Work required:
Within the data below, find the string "their" and return each line where it occurs.

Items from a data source
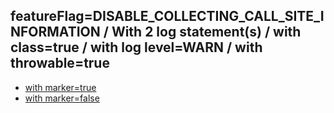 ## featureFlag=DISABLE_COLLECTING_CALL_SITE_INFORMATION / With 2 log statement(s) / with class=true / with log level=WARN / with throwable=true

* [with marker=true](marker-true/index.md)
* [with marker=false](marker-false/index.md)


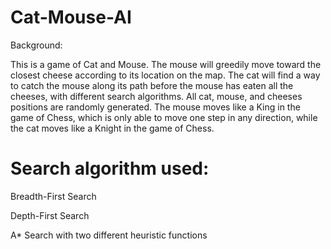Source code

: # Cat-Mouse-AI

  Background:

  This is a game of Cat and Mouse. The mouse will greedily move toward the closest cheese according to its location on the map. The cat will find a way to catch the mouse along its path before the mouse has eaten all the cheeses, with different search algorithms. All cat, mouse, and cheeses positions are randomly generated. The mouse moves like a King in the game of Chess, which is only able to move one step in any direction, while the cat moves like a Knight in the game of Chess.

# Search algorithm used:

  Breadth-First Search

  Depth-First Search

  A* Search with two different heuristic functions

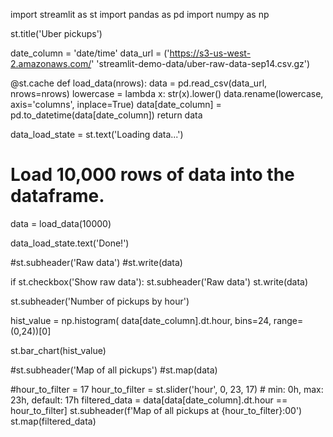 import streamlit as st
import pandas as pd
import numpy as np

st.title('Uber pickups')

date_column = 'date/time'
data_url = ('https://s3-us-west-2.amazonaws.com/'
         'streamlit-demo-data/uber-raw-data-sep14.csv.gz')

@st.cache
def load_data(nrows):
    data = pd.read_csv(data_url, nrows=nrows)
    lowercase = lambda x: str(x).lower()
    data.rename(lowercase, axis='columns', inplace=True)
    data[date_column] = pd.to_datetime(data[date_column])
    return data

data_load_state = st.text('Loading data...')

# Load 10,000 rows of data into the dataframe.
data = load_data(10000)

data_load_state.text('Done!')

#st.subheader('Raw data')
#st.write(data)

if st.checkbox('Show raw data'):
    st.subheader('Raw data')
    st.write(data)

st.subheader('Number of pickups by hour')

hist_value = np.histogram(
    data[date_column].dt.hour, bins=24, range=(0,24))[0]

st.bar_chart(hist_value)

#st.subheader('Map of all pickups')
#st.map(data)

#hour_to_filter = 17
hour_to_filter = st.slider('hour', 0, 23, 17)  # min: 0h, max: 23h, default: 17h
filtered_data = data[data[date_column].dt.hour == hour_to_filter]
st.subheader(f'Map of all pickups at {hour_to_filter}:00')
st.map(filtered_data)
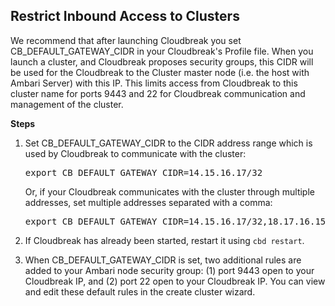 
## Restrict Inbound Access to Clusters 

We recommend that after launching Cloudbreak you set CB_DEFAULT_GATEWAY_CIDR in your Cloudbreak's Profile file.
When you launch a cluster, and Cloudbreak proposes security groups, this CIDR will be used
for the Cloudbreak to the Cluster master node (i.e. the host with Ambari Server) with this IP. This limits access
from Cloudbreak to this cluster name for ports 9443 and 22 for Cloudbreak communication and management of the cluster.

**Steps** 

1. Set CB_DEFAULT_GATEWAY_CIDR to the CIDR address range which is used by Cloudbreak to communicate with the cluster:
    
    <pre>export CB_DEFAULT_GATEWAY_CIDR=14.15.16.17/32</pre>
    
    Or, if your Cloudbreak communicates with the cluster through multiple addresses, set multiple addresses separated with a comma:
    
    <pre>export CB_DEFAULT_GATEWAY_CIDR=14.15.16.17/32,18.17.16.15/32</pre>
    
2. If Cloudbreak has already been started, restart it using `cbd restart`.     
    
3. When CB_DEFAULT_GATEWAY_CIDR is set, two additional rules are added to your Ambari node security group: (1) port 9443 open to your Cloudbreak IP, and (2) port 22 open to your Cloudbreak IP. You can view and edit these default rules in the create cluster wizard. 


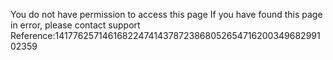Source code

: You do not have permission to access this page If you have found this page in error, please contact support Reference:141776257146168224741437872386805265471620034968299102359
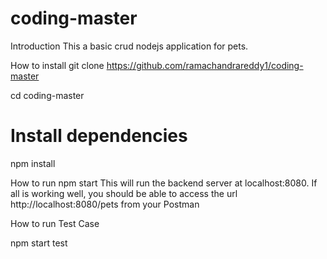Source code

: # coding-master
Introduction
This a basic crud nodejs application for pets.

How to install
git clone https://github.com/ramachandrareddy1/coding-master

cd coding-master

# Install  dependencies
npm install

How to run
npm start
This will run the backend server at localhost:8080. If all is working well, you should be able to access the url http://localhost:8080/pets from your Postman

How to run Test Case

npm start test

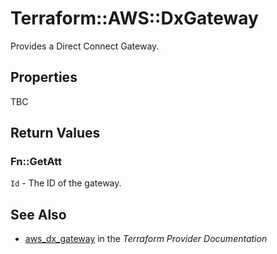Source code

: # Terraform::AWS::DxGateway

Provides a Direct Connect Gateway.

## Properties

TBC

## Return Values

### Fn::GetAtt

`Id` - The ID of the gateway.

## See Also

* [aws_dx_gateway](https://www.terraform.io/docs/providers/aws/r/dx_gateway.html) in the _Terraform Provider Documentation_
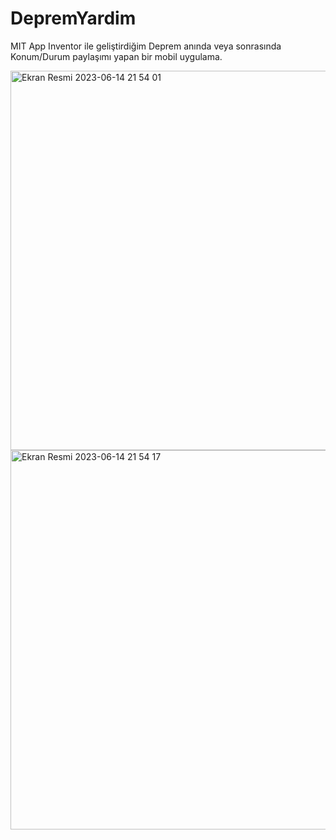 # DepremYardim
MIT App Inventor ile geliştirdiğim Deprem anında veya sonrasında Konum/Durum paylaşımı yapan bir mobil uygulama.

<img width="607" alt="Ekran Resmi 2023-06-14 21 54 01" src="https://github.com/enesgumus/DepremYardim/assets/80697341/79426995-2503-497a-8438-51ff96cf89e3">


<img width="607" alt="Ekran Resmi 2023-06-14 21 54 17" src="https://github.com/enesgumus/DepremYardim/assets/80697341/cd378190-1049-4a8f-a0af-bfd09d7674c8">
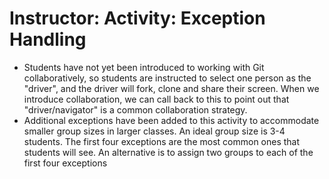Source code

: # Instructor: Activity: Exception Handling

- Students have not yet been introduced to working with Git collaboratively, so students are instructed to select one person as the "driver", and the driver will fork, clone and share their screen.  When we introduce collaboration, we can call back to this to point out that "driver/navigator" is a common collaboration strategy.
- Additional exceptions have been added to this activity to accommodate smaller group sizes in larger classes.  An ideal group size is 3-4 students.  The first four exceptions are the most common ones that students will see.  An alternative is to assign two groups to each of the first four exceptions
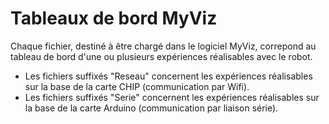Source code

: # Tableaux de bord MyViz
Chaque fichier, destiné à être chargé dans le logiciel MyViz, correpond au tableau de bord d'une ou plusieurs expériences réalisables avec le robot.



- Les fichiers suffixés "Reseau" concernent les expériences réalisables sur la base de la carte CHIP (communication par Wifi).
- Les fichiers suffixés "Serie" concernent les expériences réalisables sur la base de la carte Arduino (communication par liaison série).
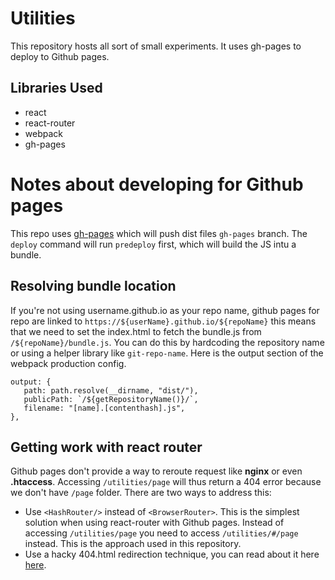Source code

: # Utilities

This repository hosts all sort of small experiments. It uses gh-pages to deploy to Github pages.

## Libraries Used

- react
- react-router
- webpack
- gh-pages

# Notes about developing for Github pages

This repo uses [gh-pages](https://www.npmjs.com/package/gh-pages) which will push dist files `gh-pages` branch. The `deploy` command will run `predeploy` first,  which will build the JS intu a bundle. 

## Resolving bundle location

If you're not using username.github.io  as your repo name, github pages for repo are linked to `https://${userName}.github.io/${repoName}` this means that we need to set the index.html to fetch the bundle.js from `/${repoName}/bundle.js`. You can do this by hardcoding the repository name or using a helper library like `git-repo-name`. Here is the output section of the webpack production config.   

    output: {
       path: path.resolve(__dirname, "dist/"),
       publicPath: `/${getRepositoryName()}/`,
       filename: "[name].[contenthash].js",
    },

## Getting work with react router

Github pages don't provide a way to reroute request like **nginx** or even **.htaccess**. Accessing `/utilities/page` will thus return a 404 error because we don't have `/page` folder. There are two ways to address this: 

- Use `<HashRouter/>` instead of `<BrowserRouter>`. This is the simplest solution when using react-router with Github pages. Instead of accessing `/utilities/page` you need to access `/utilities/#/page` instead. This is the approach used in this repository.
- Use a hacky 404.html redirection technique, you can read about it here [here](https://github.com/rafgraph/spa-github-pages).

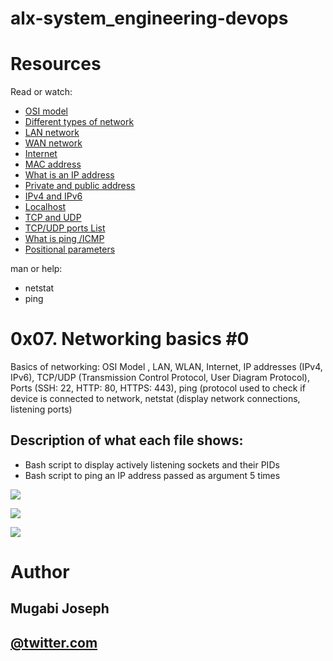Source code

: # alx-system_engineering-devops
# Resources
Read or watch:

* [OSI model](https://en.wikipedia.org/wiki/OSI_model)
* [Different types of network](https://www.lifewire.com/lans-wans-and-other-area-networks-817376)
* [LAN network](https://en.wikipedia.org/wiki/Local_area_network)
* [WAN network](https://en.wikipedia.org/wiki/Wide_area_network)
* [Internet](https://en.wikipedia.org/wiki/Internet)
* [MAC address](https://whatismyipaddress.com/mac-address)
* [What is an IP address](https://www.bleepingcomputer.com/tutorials/ip-addresses-explained/)
* [Private and public address](https://www.iplocation.net/public-vs-private-ip-address)
* [IPv4 and IPv6](https://alx-intranet.hbtn.io/rltoken/M8g-egWLlldTl6Y0QECdwA)
* [Localhost](https://alx-intranet.hbtn.io/rltoken/7lj-zoZQ7xFTkj4MTyos_g)
* [TCP and UDP](https://www.howtogeek.com/190014/htg-explains-what-is-the-difference-between-tcp-and-udp/)
* [TCP/UDP ports List](https://en.wikipedia.org/wiki/List_of_TCP_and_UDP_port_numbers)
* [What is ping /ICMP](https://en.wikipedia.org/wiki/Ping_%28networking_utility%29)
* [Positional parameters](https://wiki.bash-hackers.org/scripting/posparams)

man or help:

* netstat
* ping
# 0x07. Networking basics #0
Basics of networking: OSI Model , LAN, WLAN, Internet, IP addresses (IPv4, IPv6), TCP/UDP (Transmission Control Protocol, User Diagram Protocol), Ports (SSH: 22, HTTP: 80, HTTPS: 443), ping (protocol used to check if device is connected to network, netstat (display network connections, listening ports)

## Description of what each file shows:
* Bash script to display actively listening sockets and their PIDs
* Bash script to ping an IP address passed as argument 5 times

![](https://s3.amazonaws.com/alx-intranet.hbtn.io/uploads/medias/2018/6/4e6a0ad87a65d7054248.png?X-Amz-Algorithm=AWS4-HMAC-SHA256&X-Amz-Credential=AKIARDDGGGOUSBVO6H7D%2F20221116%2Fus-east-1%2Fs3%2Faws4_request&X-Amz-Date=20221116T171645Z&X-Amz-Expires=86400&X-Amz-SignedHeaders=host&X-Amz-Signature=5bd10cfbd4246816dc0e21b9fdb46935800f946595288ea3edb40aabbeb7f5de)

![](https://s3.amazonaws.com/alx-intranet.hbtn.io/uploads/medias/2020/9/0fc96bd99faa7941b18bcae4c5f90c6acd11791d.jpg?X-Amz-Algorithm=AWS4-HMAC-SHA256&X-Amz-Credential=AKIARDDGGGOUSBVO6H7D%2F20221116%2Fus-east-1%2Fs3%2Faws4_request&X-Amz-Date=20221116T171645Z&X-Amz-Expires=86400&X-Amz-SignedHeaders=host&X-Amz-Signature=7504230f35969efca31f97c071221b70e051d1b204900780fa7451e5925f91ae)

![](https://s3.amazonaws.com/alx-intranet.hbtn.io/uploads/medias/2020/9/4b995d4f8078b44afa968d68a98035d2bd7e8fac.jpg?X-Amz-Algorithm=AWS4-HMAC-SHA256&X-Amz-Credential=AKIARDDGGGOUSBVO6H7D%2F20221116%2Fus-east-1%2Fs3%2Faws4_request&X-Amz-Date=20221116T171645Z&X-Amz-Expires=86400&X-Amz-SignedHeaders=host&X-Amz-Signature=5e07c32db558dba757473d5733638a870a5b1cb05d34a10a305c540c20523a99)

# Author
## Mugabi Joseph
## [@twitter.com](https://twitter.com/home"@joseph_mugabi")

Solved problem:
- Students have not yet been introduced to working with Git collaboratively, so students are instructed to select one person as the "driver", and the driver will fork, clone and share their screen.  When we introduce collaboration, we can call back to this to point out that "driver/navigator" is a common collaboration strategy.
* Bash script to display actively listening sockets and their PIDs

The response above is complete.